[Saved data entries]
* * * * * * *
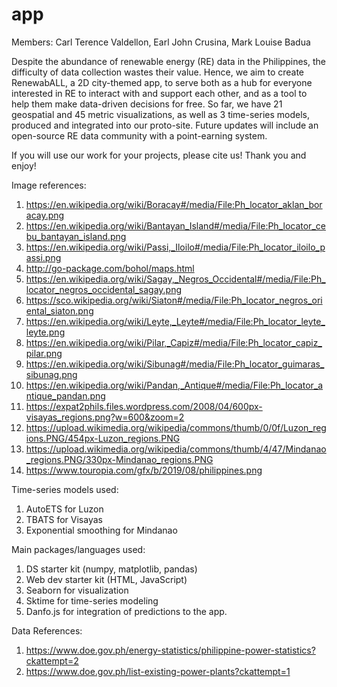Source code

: # app
Members: Carl Terence Valdellon, Earl John Crusina, Mark Louise Badua

Despite the abundance of renewable energy (RE) data in the Philippines, the difficulty of data collection wastes their value. Hence, we aim to create RenewabALL, a 2D city-themed app, to serve both as a hub for everyone interested in RE to interact with and support each other, and as a tool to help them make data-driven decisions for free. So far, we have 21 geospatial and 45 metric visualizations, as well as 3 time-series models, produced and integrated into our proto-site. Future updates will include an open-source RE data community with a point-earning system.

If you will use our work for your projects, please cite us! Thank you and enjoy!

Image references:
1. https://en.wikipedia.org/wiki/Boracay#/media/File:Ph_locator_aklan_boracay.png
2. https://en.wikipedia.org/wiki/Bantayan_Island#/media/File:Ph_locator_cebu_bantayan_island.png
3. https://en.wikipedia.org/wiki/Passi,_Iloilo#/media/File:Ph_locator_iloilo_passi.png
4. http://go-package.com/bohol/maps.html
5. https://en.wikipedia.org/wiki/Sagay,_Negros_Occidental#/media/File:Ph_locator_negros_occidental_sagay.png
6. https://sco.wikipedia.org/wiki/Siaton#/media/File:Ph_locator_negros_oriental_siaton.png
7. https://en.wikipedia.org/wiki/Leyte,_Leyte#/media/File:Ph_locator_leyte_leyte.png
8. https://en.wikipedia.org/wiki/Pilar,_Capiz#/media/File:Ph_locator_capiz_pilar.png
9. https://en.wikipedia.org/wiki/Sibunag#/media/File:Ph_locator_guimaras_sibunag.png
10. https://en.wikipedia.org/wiki/Pandan,_Antique#/media/File:Ph_locator_antique_pandan.png
11. https://expat2phils.files.wordpress.com/2008/04/600px-visayas_regions.png?w=600&zoom=2
12. https://upload.wikimedia.org/wikipedia/commons/thumb/0/0f/Luzon_regions.PNG/454px-Luzon_regions.PNG
13. https://upload.wikimedia.org/wikipedia/commons/thumb/4/47/Mindanao_regions.PNG/330px-Mindanao_regions.PNG
14. https://www.touropia.com/gfx/b/2019/08/philippines.png

Time-series models used: 
1. AutoETS for Luzon
2. TBATS for Visayas
3. Exponential smoothing for Mindanao

Main packages/languages used:
1. DS starter kit (numpy, matplotlib, pandas)
2. Web dev starter kit (HTML, JavaScript)
3. Seaborn for visualization
4. Sktime for time-series modeling
5. Danfo.js for integration of predictions to the app.
 
Data References:
1. https://www.doe.gov.ph/energy-statistics/philippine-power-statistics?ckattempt=2
2. https://www.doe.gov.ph/list-existing-power-plants?ckattempt=1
* * * * * * *
- **WHAT IS BEING ASKED**:
The required output is the exact run of lines from the start of the records through the line containing "4. http://go-package.com/bohol/maps.html", both ends included, with no pictures.

- **RESULT BELOW**:
Source code

: # app
Members: Carl Terence Valdellon, Earl John Crusina, Mark Louise Badua

Despite the abundance of renewable energy (RE) data in the Philippines, the difficulty of data collection wastes their value. Hence, we aim to create RenewabALL, a 2D city-themed app, to serve both as a hub for everyone interested in RE to interact with and support each other, and as a tool to help them make data-driven decisions for free. So far, we have 21 geospatial and 45 metric visualizations, as well as 3 time-series models, produced and integrated into our proto-site. Future updates will include an open-source RE data community with a point-earning system.

If you will use our work for your projects, please cite us! Thank you and enjoy!

Image references:
1. https://en.wikipedia.org/wiki/Boracay#/media/File:Ph_locator_aklan_boracay.png
2. https://en.wikipedia.org/wiki/Bantayan_Island#/media/File:Ph_locator_cebu_bantayan_island.png
3. https://en.wikipedia.org/wiki/Passi,_Iloilo#/media/File:Ph_locator_iloilo_passi.png
4. http://go-package.com/bohol/maps.html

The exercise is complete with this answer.